From all of my paper route, lawn cutting and snow shoveling money, I set up my first station using a Heathkit 4 band SWL receiver that my Brother Tom built but rarely used and later purchased a used Lafayette 5 band SWL receiver and received one tube Omeco CW transceiver as a Christms present...with plenty of harmonics-1st contact with an Official Observer way out of band, but some encouraging DX into upstate NY!

I kept telling my Uncles and Aunts that I did not want school clothes, and gave them catalog cutouts of equipment that I wanted.  Mom and Dad were woried about electrocution, but I reassured them of the low amperage and proper grounding.

I did manage to throw up an  80 meter dipole antenna to the neighbors apple tree next door and bought a brand new International 3525 MHz Crystal and retuned the Omeco correctly with a used field strenght meter and the help of local high school hams checking my signal.  Contacts were beginning to filling out the logbook. Code speed was ramping up to 15+ WPM.  I also built a Heathkit 100KC crystal calibrator which helped me on the receive end. What a great/simple kit.

As a high schooler, my Dad was persistent that I go back and retake the exam 6 months later, in which I passed the written and 13WPM code with flying colors!. Kudos to a non-Dad ham, who was very supportive to my efforts.  What a moment to pass the exam!  Dad was happy that I didn"t quit, little did he know, there was now way that I was going to fail that written portion of the test this time.

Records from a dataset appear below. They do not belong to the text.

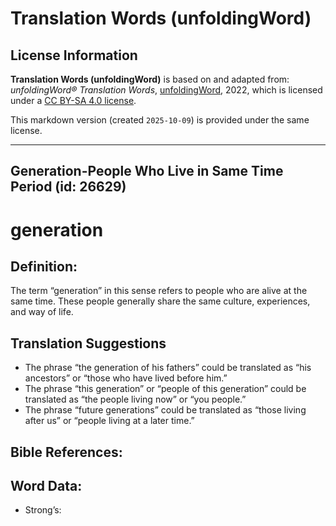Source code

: # Translation Words (unfoldingWord)

## License Information

**Translation Words (unfoldingWord)** is based on and adapted from: _unfoldingWord® Translation Words_, [unfoldingWord](https://unfoldingword.org/utw), 2022, which is licensed under a [CC BY-SA 4.0 license](https://creativecommons.org/licenses/by-sa/4.0/legalcode.en).

This markdown version (created `2025-10-09`) is provided under the same license.



--------------------------------

## Generation-People Who Live in Same Time Period (id: 26629)

generation
==========

Definition:
-----------

The term “generation” in this sense refers to people who are alive at the same time. These people generally share the same culture, experiences, and way of life.

Translation Suggestions
-----------------------

* The phrase “the generation of his fathers” could be translated as “his ancestors” or “those who have lived before him.”
* The phrase “this generation” or “people of this generation” could be translated as “the people living now” or “you people.”
* The phrase “future generations” could be translated as “those living after us” or “people living at a later time.”

Bible References:
-----------------

Word Data:
----------

* Strong’s:


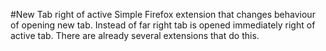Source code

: #New Tab right of active
Simple Firefox extension that changes behaviour of opening new tab.
Instead of far right tab is opened immediately right of active tab.
There are already several extensions that do this.
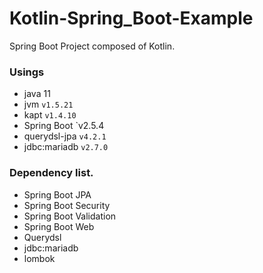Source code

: # Kotlin-Spring_Boot-Example

Spring Boot Project composed of Kotlin.

### Usings
- java 11
- jvm `v1.5.21`
- kapt `v1.4.10`
- Spring Boot `v2.5.4
- querydsl-jpa `v4.2.1`
- jdbc:mariadb `v2.7.0`

### Dependency list.
- Spring Boot JPA
- Spring Boot Security
- Spring Boot Validation
- Spring Boot Web
- Querydsl
- jdbc:mariadb
- lombok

Santa next year brought a Heathkit DX 60B transmitter which I built over Christmas school break, and began to make numerous contacts via CW all over the US/Canada/South America with using 2 crystals one 80 meters the other on 40 meters with a long wire antenna to the apple tree next door and the other end grounded to the copper plumbing of the house with a QST designed tuner..  Wow, what a difference in the transmitters.  Pages and pages of CW contacts began filling up the log using now 5-6 crystal controlled frequencies on the novice and general bands on 80 and 40 meters.  I never persued the AM phone portion of the DX-60B transmitter, for I had my dreams set to build a Heathkit HW-101 transceiver and operate single sideband phone and 200 watts of CW...WOW! 

At this point I was in my later years High School, now working after school and weekends at our local Holiday Inn in Steubenville, as a busboy,  room service duty, and banquet services.  Although I was working to save money for college, my parents did allow me to keep some of the money and sold my Heathkit DX-60B to buy the Heathkit "Hot Water-101" which I purchaced and built my summer vacation after my junior year of High School. What a kit...It was huge. Parts everywhere on an old kitchen table in our basement in Steubenville.  I checked each step off painstakingly following the detailed Heath instruction manual, soldering everything in place.  What a beauty, it looked awesome...ready to plug in for the first time for the infamous first time "smoke test"...IT DIDN'T WORK.  I couldn't believe it...Half of my summer vacation down the tubes, several hundred dollars for the radio...nothing. Some things "came to life", so to speak, but I was afraid to troubleshoot the radio for fear of making it worse.  I checked and checked each step...no go.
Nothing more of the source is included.